Does video of police tell the whole truth?

By Ray Sanchez and Pete Burn, CNN Updated Monday, January 12, 2015

Seeing is believing. So video of almost anything should make everything much clearer, right?

Not always. And it's an issue that's been in the news with the video of the struggle between New York City police officers and Eric Garner. Garner's death was ruled a homicide. Still, a grand jury did not return an indictment in that case.

In the age of smartphones, dashboard cameras and surveillance video, that video is one among many.

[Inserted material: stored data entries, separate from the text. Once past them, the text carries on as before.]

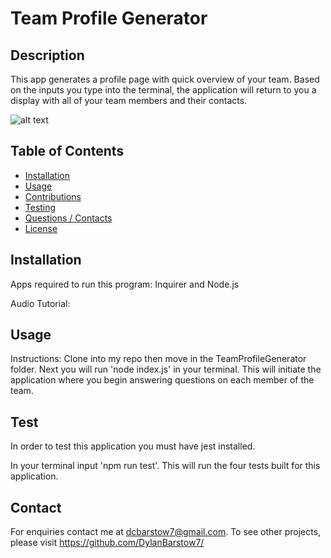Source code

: 
# Team Profile Generator

## Description
This app generates a profile page with quick overview of your team. Based on the inputs you type into the terminal, the application will return to you a display with all of your team members and their contacts.

![alt text]((https://github.com/DylanBarstow7/TeamProfileGenerator/tree/master/Assets/img))

## Table of Contents
- [Installation](#Installation)
- [Usage](#Usage)
- [Contributions](#Contributions)
- [Testing](#Testing)
- [Questions / Contacts](#Contacts)
- [License](#License)
## Installation
Apps required to run this program:
Inquirer and Node.js

Audio Tutorial: 
## Usage
Instructions: 
Clone into my repo then move in the TeamProfileGenerator folder.  Next you will run 'node index.js' in your terminal.  This will initiate the application where you begin answering questions on each member of the team.

## Test
In order to test this application you must have jest installed. 

In your terminal input 'npm run test'.  This will run the four tests built for this application.


## Contact
For enquiries contact me at dcbarstow7@gmail.com. 
To see other projects, please visit https://github.com/DylanBarstow7/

See if you can figure out what happened to the police officers involved in these videotaped encounters with the public.

James Boyd

Albuquerque police shot a homeless man and killed him. The shooting was caught on police video -- it was one in a long line of police killings that had the city's Police Department on the verge of federal oversight. James Boyd, a mentally disturbed man, was camping out in the foothills above Albuquerque, New Mexico, one night because city homeless shelters had closed, according to his friends. He was holding two small camping knives. An autopsy found that Boyd, 38, was shot in the back, and the death was ruled a homicide.

What happened next?

Albuquerque, New Mexico, police officers Keith Sandy and Dominique Perez will face first-degree murder charges in the Boyd shooting, a prosecutor announced in January. Boyd's death and several other shootings were cited in a 2014 Justice Department report that found the Albuquerque Police Department "has engaged in a pattern or practice of excessive force, including deadly force."

Colin Fitch

A sheriff's deputy argued with Colin Fitch, who didn't want his car searched in upstate New York, according to Fitch's lawyer, Terence Kindlon. A video taken by a witness shows the deputy cursing at the man, who repeatedly told the officer there was no reason for a search. "I wasn't in my car when all this was happening," the man said. "Let me see your f***ing keys," the deputy fired back. The deputy approached the man. "You want to f***ing resist?" he said.

"I'm not resisting," the man said. Then, there was the sound of an apparent slap.

What happened next?

Officer Shawn Glans, who has resigned, pleaded not guilty to charges of official misconduct and second-degree harassment. He was released on his own recognizance.

Jamal Jones

Officers smashed a car window in Hammond, Indiana, used a stun gun and arrested a passenger during a traffic stop, and the incident was videotaped by a boy sitting in the rear of the car. Jamal Jones and his partner, Lisa Mahone, said police pulled them over because they were not wearing seat belts. Police said Jones refused to identify himself and repeatedly ignored requests to step out of the car. Officers feared he had a weapon.

What happened next?

The family sued the city and police for excessive force, but police and local officials stood by the officers.

Levar Jones

A man reached into his vehicle after a South Carolina Highway Patrol officer asked for his driver's license. Seconds later, the trooper shot him. The wounded man demanded to know why. Dash camera video of the incident shows Officer Sean Groubert shooting Levar Jones, who was unarmed, at a gas station just outside Columbia. Jones, 35, survived the shooting.

What happened next?

Groubert was fired and charged with aggravated assault and battery, a felony that could get him up to 20 years in prison if convicted, according to the South Carolina Law Enforcement Division. Groubert is free on bond; the case is pending.

Tamir Rice

Police officers responded to a 911 call about someone brandishing a weapon in a Cleveland park. Video shows Officer Timothy Loehmann fatally shooting 12-year-old Tamir Rice immediately after arriving on the scene and exiting his cruiser. Rice was carrying what turned out to be a toy gun. The police dispatcher who answered the 911 call did not tell the officers that the caller had said the gun seemed fake. Rice's death was ruled a homicide.

What happened next?

Rice's death is under investigation. Meanwhile, a separate Justice Department investigation of the Cleveland Police Department has found a "pattern ... of unreasonable and unnecessary use of force."

Devin Ford

Buffalo police Officer Corey Krug was caught on camera by a photographer for CNN affiliate WKBW striking Devin Ford with his baton. The video shows Krug confronting Ford on a street early Thanksgiving morning. Krug was responding to a report of a fight, though Ford's lawyer, Christopher Pannozzo, said his client was not involved in a fight. The officer pushed Ford to the ground and hit him with his baton at least two times before ordering him to walk away.

What happened next?

The Buffalo Police Department is investigating the incident, and Krug was suspended without pay, the station reported. The police union declined to comment, and Krug could not be reached. Calls to the Police Department seeking comment were not returned. Ford is planning to file a civil rights lawsuit against Krug and the city of Buffalo, Pannozzo said.